REQUIRED WORK: Repeat the data verbatim, images excluded.

SUPPLIED DATA:
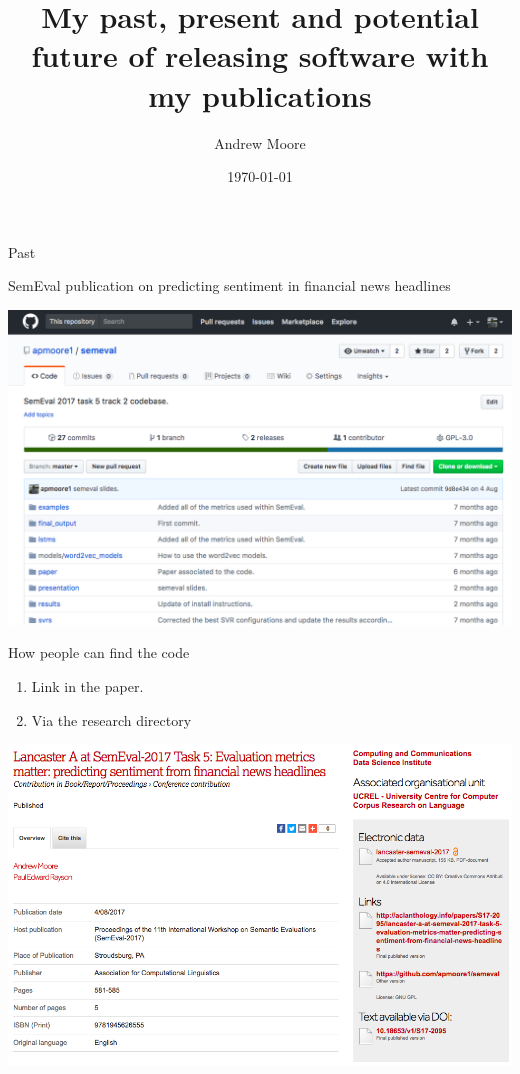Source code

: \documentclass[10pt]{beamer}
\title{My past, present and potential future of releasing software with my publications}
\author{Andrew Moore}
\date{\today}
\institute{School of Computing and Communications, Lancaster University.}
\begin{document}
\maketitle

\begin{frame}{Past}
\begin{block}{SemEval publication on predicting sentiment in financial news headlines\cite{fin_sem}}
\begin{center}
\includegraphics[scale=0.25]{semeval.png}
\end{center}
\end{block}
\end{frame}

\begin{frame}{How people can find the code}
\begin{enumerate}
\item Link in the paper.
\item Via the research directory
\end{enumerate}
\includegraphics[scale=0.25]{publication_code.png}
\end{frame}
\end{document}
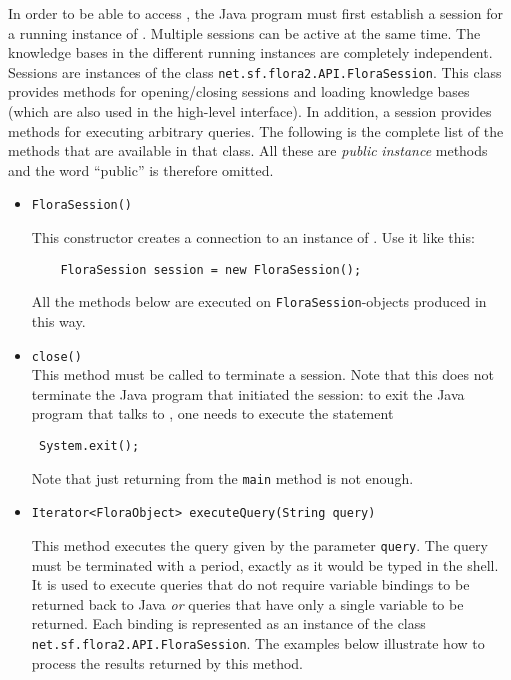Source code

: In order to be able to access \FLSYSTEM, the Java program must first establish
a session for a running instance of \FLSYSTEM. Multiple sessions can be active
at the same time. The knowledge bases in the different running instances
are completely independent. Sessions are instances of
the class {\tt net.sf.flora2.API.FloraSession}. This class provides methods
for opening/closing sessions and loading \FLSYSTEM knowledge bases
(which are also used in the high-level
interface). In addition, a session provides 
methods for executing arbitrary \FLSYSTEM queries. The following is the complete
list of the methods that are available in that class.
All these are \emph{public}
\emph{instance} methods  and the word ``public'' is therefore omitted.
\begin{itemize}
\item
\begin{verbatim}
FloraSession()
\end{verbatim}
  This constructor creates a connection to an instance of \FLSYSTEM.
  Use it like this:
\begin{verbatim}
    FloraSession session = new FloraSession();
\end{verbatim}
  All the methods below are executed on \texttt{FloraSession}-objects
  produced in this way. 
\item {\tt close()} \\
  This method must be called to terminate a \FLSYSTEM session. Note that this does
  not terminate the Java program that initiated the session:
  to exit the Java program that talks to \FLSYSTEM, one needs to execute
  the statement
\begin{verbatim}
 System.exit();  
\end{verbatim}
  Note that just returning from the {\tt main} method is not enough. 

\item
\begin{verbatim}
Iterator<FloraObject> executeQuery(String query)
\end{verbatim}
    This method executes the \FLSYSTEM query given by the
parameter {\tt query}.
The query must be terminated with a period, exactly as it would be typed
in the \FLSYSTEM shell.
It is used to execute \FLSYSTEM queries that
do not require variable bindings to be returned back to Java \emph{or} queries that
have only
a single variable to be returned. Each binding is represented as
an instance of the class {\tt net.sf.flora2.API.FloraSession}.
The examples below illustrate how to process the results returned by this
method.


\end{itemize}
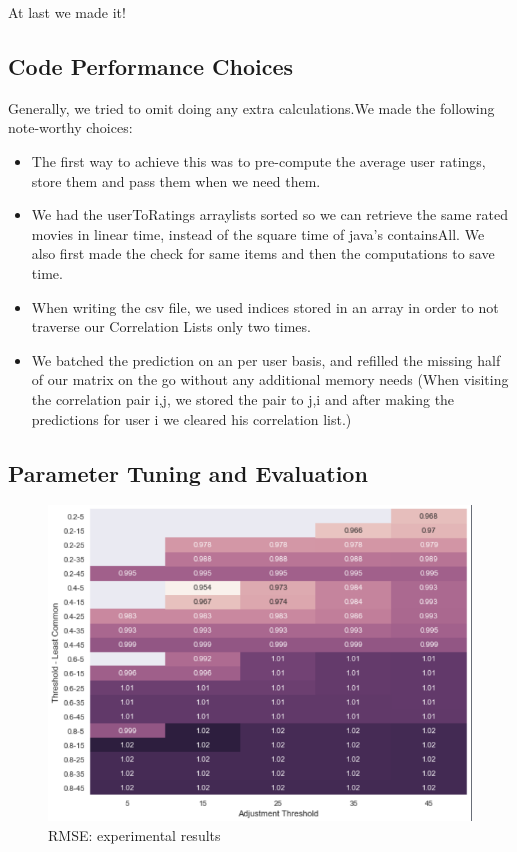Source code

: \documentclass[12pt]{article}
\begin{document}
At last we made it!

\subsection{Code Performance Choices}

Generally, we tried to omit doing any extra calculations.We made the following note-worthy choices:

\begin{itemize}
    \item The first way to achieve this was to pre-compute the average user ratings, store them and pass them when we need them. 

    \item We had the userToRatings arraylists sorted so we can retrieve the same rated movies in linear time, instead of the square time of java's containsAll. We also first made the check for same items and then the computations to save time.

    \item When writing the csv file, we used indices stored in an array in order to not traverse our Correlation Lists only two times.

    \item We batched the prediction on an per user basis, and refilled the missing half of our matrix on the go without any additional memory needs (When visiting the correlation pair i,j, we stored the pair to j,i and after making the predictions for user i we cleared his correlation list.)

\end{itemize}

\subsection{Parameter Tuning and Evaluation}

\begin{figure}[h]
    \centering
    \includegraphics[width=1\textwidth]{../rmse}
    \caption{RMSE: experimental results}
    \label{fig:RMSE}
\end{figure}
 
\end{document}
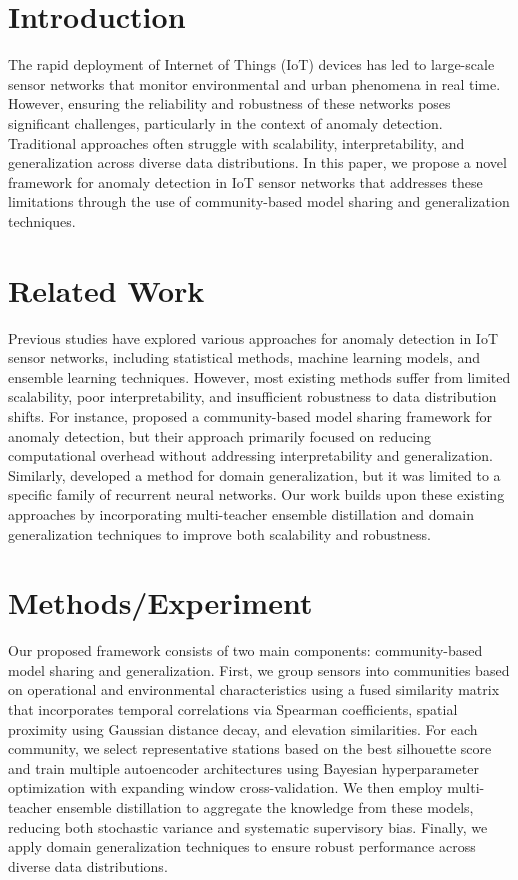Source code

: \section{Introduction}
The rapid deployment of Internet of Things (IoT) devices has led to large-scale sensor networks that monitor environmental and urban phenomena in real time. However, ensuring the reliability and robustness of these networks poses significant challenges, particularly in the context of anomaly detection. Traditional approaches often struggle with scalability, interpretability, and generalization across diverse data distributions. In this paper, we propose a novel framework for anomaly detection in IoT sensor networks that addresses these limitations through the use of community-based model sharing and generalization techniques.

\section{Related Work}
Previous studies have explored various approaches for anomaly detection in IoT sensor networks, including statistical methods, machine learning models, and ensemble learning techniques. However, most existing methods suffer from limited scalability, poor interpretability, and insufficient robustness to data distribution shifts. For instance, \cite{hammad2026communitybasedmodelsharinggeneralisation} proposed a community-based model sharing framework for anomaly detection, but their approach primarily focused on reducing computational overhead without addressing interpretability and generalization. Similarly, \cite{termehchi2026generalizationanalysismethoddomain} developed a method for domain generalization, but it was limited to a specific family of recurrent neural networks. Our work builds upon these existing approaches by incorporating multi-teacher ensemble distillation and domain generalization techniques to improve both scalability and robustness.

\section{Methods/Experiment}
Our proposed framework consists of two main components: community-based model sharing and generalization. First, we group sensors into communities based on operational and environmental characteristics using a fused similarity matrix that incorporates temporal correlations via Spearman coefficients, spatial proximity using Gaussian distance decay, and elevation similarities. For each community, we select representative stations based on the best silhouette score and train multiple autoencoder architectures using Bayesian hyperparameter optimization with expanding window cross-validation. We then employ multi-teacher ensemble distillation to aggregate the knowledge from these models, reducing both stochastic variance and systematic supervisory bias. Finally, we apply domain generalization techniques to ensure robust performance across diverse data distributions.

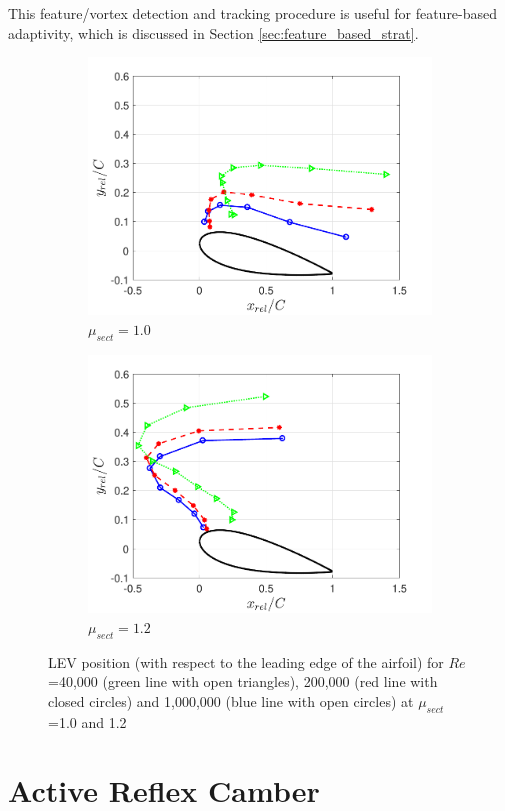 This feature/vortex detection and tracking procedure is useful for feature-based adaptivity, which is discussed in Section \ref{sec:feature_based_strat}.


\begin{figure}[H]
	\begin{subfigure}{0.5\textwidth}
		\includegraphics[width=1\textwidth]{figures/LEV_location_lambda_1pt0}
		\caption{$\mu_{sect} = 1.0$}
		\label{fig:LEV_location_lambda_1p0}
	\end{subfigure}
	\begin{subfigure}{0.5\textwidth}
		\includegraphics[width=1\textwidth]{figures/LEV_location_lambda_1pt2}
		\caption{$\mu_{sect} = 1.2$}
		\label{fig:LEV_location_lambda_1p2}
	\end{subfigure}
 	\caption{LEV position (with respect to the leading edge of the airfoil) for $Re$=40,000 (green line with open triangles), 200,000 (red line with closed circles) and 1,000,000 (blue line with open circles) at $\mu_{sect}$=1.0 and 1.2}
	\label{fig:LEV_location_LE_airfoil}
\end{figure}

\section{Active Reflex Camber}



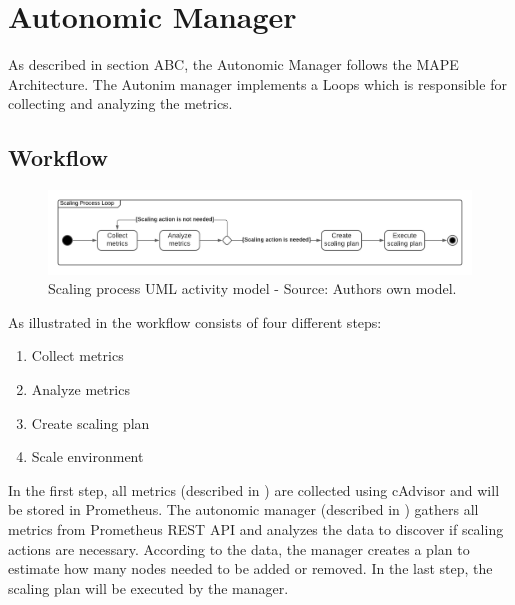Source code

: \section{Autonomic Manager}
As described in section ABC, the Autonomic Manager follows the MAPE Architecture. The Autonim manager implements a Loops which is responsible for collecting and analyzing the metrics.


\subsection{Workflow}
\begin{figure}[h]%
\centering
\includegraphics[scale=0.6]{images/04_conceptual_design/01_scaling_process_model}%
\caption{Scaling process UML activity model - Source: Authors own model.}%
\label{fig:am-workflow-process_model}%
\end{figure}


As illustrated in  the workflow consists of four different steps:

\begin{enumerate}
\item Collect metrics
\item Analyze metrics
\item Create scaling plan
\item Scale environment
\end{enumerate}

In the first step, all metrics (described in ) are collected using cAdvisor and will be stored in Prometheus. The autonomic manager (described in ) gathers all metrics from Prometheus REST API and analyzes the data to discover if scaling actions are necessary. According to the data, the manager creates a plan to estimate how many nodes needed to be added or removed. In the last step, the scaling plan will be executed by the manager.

WRITTEN RESPONSE:
Source code

: \documentclass[10pt]{beamer}
\title{My past, present and potential future of releasing software with my publications}
\author{Andrew Moore}
\date{\today}
\institute{School of Computing and Communications, Lancaster University.}
\begin{document}
\maketitle

\begin{frame}{Past}
\begin{block}{SemEval publication on predicting sentiment in financial news headlines\cite{fin_sem}}
\begin{center}
\includegraphics[scale=0.25]{semeval.png}
\end{center}
\end{block}
\end{frame}

\begin{frame}{How people can find the code}
\begin{enumerate}
\item Link in the paper.
\item Via the research directory
\end{enumerate}
\includegraphics[scale=0.25]{publication_code.png}
\end{frame}
\end{document}
Source code

: In order to be able to access \FLSYSTEM, the Java program must first establish
a session for a running instance of \FLSYSTEM. Multiple sessions can be active
at the same time. The knowledge bases in the different running instances
are completely independent. Sessions are instances of
the class {\tt net.sf.flora2.API.FloraSession}. This class provides methods
for opening/closing sessions and loading \FLSYSTEM knowledge bases
(which are also used in the high-level
interface). In addition, a session provides 
methods for executing arbitrary \FLSYSTEM queries. The following is the complete
list of the methods that are available in that class.
All these are \emph{public}
\emph{instance} methods  and the word ``public'' is therefore omitted.
\begin{itemize}
\item
\begin{verbatim}
FloraSession()
\end{verbatim}
  This constructor creates a connection to an instance of \FLSYSTEM.
  Use it like this:
\begin{verbatim}
    FloraSession session = new FloraSession();
\end{verbatim}
  All the methods below are executed on \texttt{FloraSession}-objects
  produced in this way. 
\item {\tt close()} \\
  This method must be called to terminate a \FLSYSTEM session. Note that this does
  not terminate the Java program that initiated the session:
  to exit the Java program that talks to \FLSYSTEM, one needs to execute
  the statement
\begin{verbatim}
 System.exit();  
\end{verbatim}
  Note that just returning from the {\tt main} method is not enough. 

\item
\begin{verbatim}
Iterator<FloraObject> executeQuery(String query)
\end{verbatim}
    This method executes the \FLSYSTEM query given by the
parameter {\tt query}.
The query must be terminated with a period, exactly as it would be typed
in the \FLSYSTEM shell.
It is used to execute \FLSYSTEM queries that
do not require variable bindings to be returned back to Java \emph{or} queries that
have only
a single variable to be returned. Each binding is represented as
an instance of the class {\tt net.sf.flora2.API.FloraSession}.
The examples below illustrate how to process the results returned by this
method.


\end{itemize}
Source code

: \documentclass[12pt]{article}
\begin{document}
At last we made it!

\subsection{Code Performance Choices}

Generally, we tried to omit doing any extra calculations.We made the following note-worthy choices:

\begin{itemize}
    \item The first way to achieve this was to pre-compute the average user ratings, store them and pass them when we need them. 

    \item We had the userToRatings arraylists sorted so we can retrieve the same rated movies in linear time, instead of the square time of java's containsAll. We also first made the check for same items and then the computations to save time.

    \item When writing the csv file, we used indices stored in an array in order to not traverse our Correlation Lists only two times.

    \item We batched the prediction on an per user basis, and refilled the missing half of our matrix on the go without any additional memory needs (When visiting the correlation pair i,j, we stored the pair to j,i and after making the predictions for user i we cleared his correlation list.)

\end{itemize}

\subsection{Parameter Tuning and Evaluation}

\begin{figure}[h]
    \centering
    \includegraphics[width=1\textwidth]{../rmse}
    \caption{RMSE: experimental results}
    \label{fig:RMSE}
\end{figure}
 
\end{document}
Source code

: \section{Introduction}
The rapid deployment of Internet of Things (IoT) devices has led to large-scale sensor networks that monitor environmental and urban phenomena in real time. However, ensuring the reliability and robustness of these networks poses significant challenges, particularly in the context of anomaly detection. Traditional approaches often struggle with scalability, interpretability, and generalization across diverse data distributions. In this paper, we propose a novel framework for anomaly detection in IoT sensor networks that addresses these limitations through the use of community-based model sharing and generalization techniques.

\section{Related Work}
Previous studies have explored various approaches for anomaly detection in IoT sensor networks, including statistical methods, machine learning models, and ensemble learning techniques. However, most existing methods suffer from limited scalability, poor interpretability, and insufficient robustness to data distribution shifts. For instance, \cite{hammad2026communitybasedmodelsharinggeneralisation} proposed a community-based model sharing framework for anomaly detection, but their approach primarily focused on reducing computational overhead without addressing interpretability and generalization. Similarly, \cite{termehchi2026generalizationanalysismethoddomain} developed a method for domain generalization, but it was limited to a specific family of recurrent neural networks. Our work builds upon these existing approaches by incorporating multi-teacher ensemble distillation and domain generalization techniques to improve both scalability and robustness.

\section{Methods/Experiment}
Our proposed framework consists of two main components: community-based model sharing and generalization. First, we group sensors into communities based on operational and environmental characteristics using a fused similarity matrix that incorporates temporal correlations via Spearman coefficients, spatial proximity using Gaussian distance decay, and elevation similarities. For each community, we select representative stations based on the best silhouette score and train multiple autoencoder architectures using Bayesian hyperparameter optimization with expanding window cross-validation. We then employ multi-teacher ensemble distillation to aggregate the knowledge from these models, reducing both stochastic variance and systematic supervisory bias. Finally, we apply domain generalization techniques to ensure robust performance across diverse data distributions.

 This feature/vortex detection and tracking procedure is useful for feature-based adaptivity, which is discussed in Section \ref{sec:feature_based_strat}.


\begin{figure}[H]
	\begin{subfigure}{0.5\textwidth}
		\includegraphics[width=1\textwidth]{figures/LEV_location_lambda_1pt0}
		\caption{$\mu_{sect} = 1.0$}
		\label{fig:LEV_location_lambda_1p0}
	\end{subfigure}
	\begin{subfigure}{0.5\textwidth}
		\includegraphics[width=1\textwidth]{figures/LEV_location_lambda_1pt2}
		\caption{$\mu_{sect} = 1.2$}
		\label{fig:LEV_location_lambda_1p2}
	\end{subfigure}
 	\caption{LEV position (with respect to the leading edge of the airfoil) for $Re$=40,000 (green line with open triangles), 200,000 (red line with closed circles) and 1,000,000 (blue line with open circles) at $\mu_{sect}$=1.0 and 1.2}
	\label{fig:LEV_location_LE_airfoil}
\end{figure}

\section{Active Reflex Camber}



Source code

: \section{Autonomic Manager}
As described in section ABC, the Autonomic Manager follows the MAPE Architecture. The Autonim manager implements a Loops which is responsible for collecting and analyzing the metrics.


\subsection{Workflow}
\begin{figure}[h]%
\centering
\includegraphics[scale=0.6]{images/04_conceptual_design/01_scaling_process_model}%
\caption{Scaling process UML activity model - Source: Authors own model.}%
\label{fig:am-workflow-process_model}%
\end{figure}


As illustrated in  the workflow consists of four different steps:

\begin{enumerate}
\item Collect metrics
\item Analyze metrics
\item Create scaling plan
\item Scale environment
\end{enumerate}

In the first step, all metrics (described in ) are collected using cAdvisor and will be stored in Prometheus. The autonomic manager (described in ) gathers all metrics from Prometheus REST API and analyzes the data to discover if scaling actions are necessary. According to the data, the manager creates a plan to estimate how many nodes needed to be added or removed. In the last step, the scaling plan will be executed by the manager.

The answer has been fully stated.